Well aware of the imperative to educate students in public policy, Rowan began to plan a graduate degree in the field in 2019 and began planning the formation of a policy center focused on New Jersey issues in 2021. Acknowledging the continued and urgent need to address policy with the benefit of interdisciplinary and evidence-based perspectives, Rowan’s Board of Trustees approved the degree program, and now the university is creating the center.
“Senator Sweeney’s interest in bringing light to important policy issues coincides perfectly with the Rowan’s interest to further develop applied research and career-centered programming,” said Nawal Ammar, dean of the College of Humanities & Social Sciences, the academic division in which the center will be housed.
Mark Magyar, who served as Sweeney’s Senate policy director, has been appointed as founding director of the Sweeney Center. He will teach an undergraduate course in state and local government in the fall and the graduate course in public finance next spring. An award-winning Statehouse reporter who also served as a senior policy adviser to Governor Christine Todd Whitman, Magyar taught labor studies at Rutgers University for 12 years.
Anthony Lowman, Rowan University provost and senior vice president for Academic Affairs, said the addition of the Sweeney Center for Public Policy would strengthen Rowan’s Public Policy program as it prepares to launch a master’s degree in public policy in September.

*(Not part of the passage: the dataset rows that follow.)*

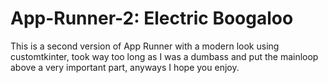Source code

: # App-Runner-2: Electric Boogaloo
This is a second version of App Runner with a modern look using customtkinter, took way too long as I was a dumbass and put the mainloop above a very important part, anyways I hope you enjoy.
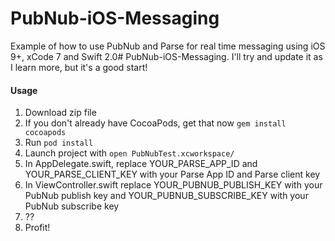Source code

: # PubNub-iOS-Messaging
Example of how to use PubNub and Parse for real time messaging using iOS 9+, xCode 7 and Swift 2.0# PubNub-iOS-Messaging.  I'll try and update it as I learn more, but it's a good start!

#### Usage
1. Download zip file
2. If you don't already have CocoaPods, get that now ``gem install cocoapods``
3. Run ``pod install``
4. Launch project with ``open PubNubTest.xcworkspace/``
5. In AppDelegate.swift, replace YOUR_PARSE_APP_ID and YOUR_PARSE_CLIENT_KEY with your Parse App ID and Parse client key
6. In ViewController.swift replace YOUR_PUBNUB_PUBLISH_KEY with your PubNub publish key and YOUR_PUBNUB_SUBSCRIBE_KEY with your PubNub subscribe key
7. ??
8. Profit!
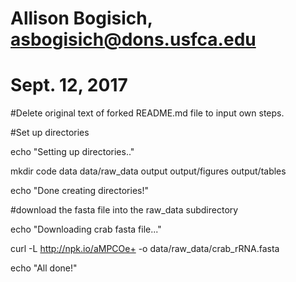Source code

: # Allison Bogisich, asbogisich@dons.usfca.edu

# Sept. 12, 2017

#Delete original text of forked README.md file to input own steps.

#Set up directories

echo "Setting up directories.."

mkdir code  data data/raw_data  output output/figures output/tables

echo "Done creating directories!"


#download the fasta file into the raw_data subdirectory

echo "Downloading crab fasta file..."

curl -L http://npk.io/aMPCOe+ -o data/raw_data/crab_rRNA.fasta

echo "All done!"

“Making the Sweeney Center an integral part of the College of Humanities & Social Sciences will provide strategic linkages for our faculty and afford valuable opportunities for our graduate and undergraduate students in all disciplines to work on interdisciplinary and cutting-edge public policy research projects with top public officials and thought leaders,” said Lowman.
The Sweeney Center will attract policy fellows who are among the leading experts in their fields to coordinate major policy research. “We plan to expand scholarship and research at the center through philanthropic efforts that support the center,” said Ammar.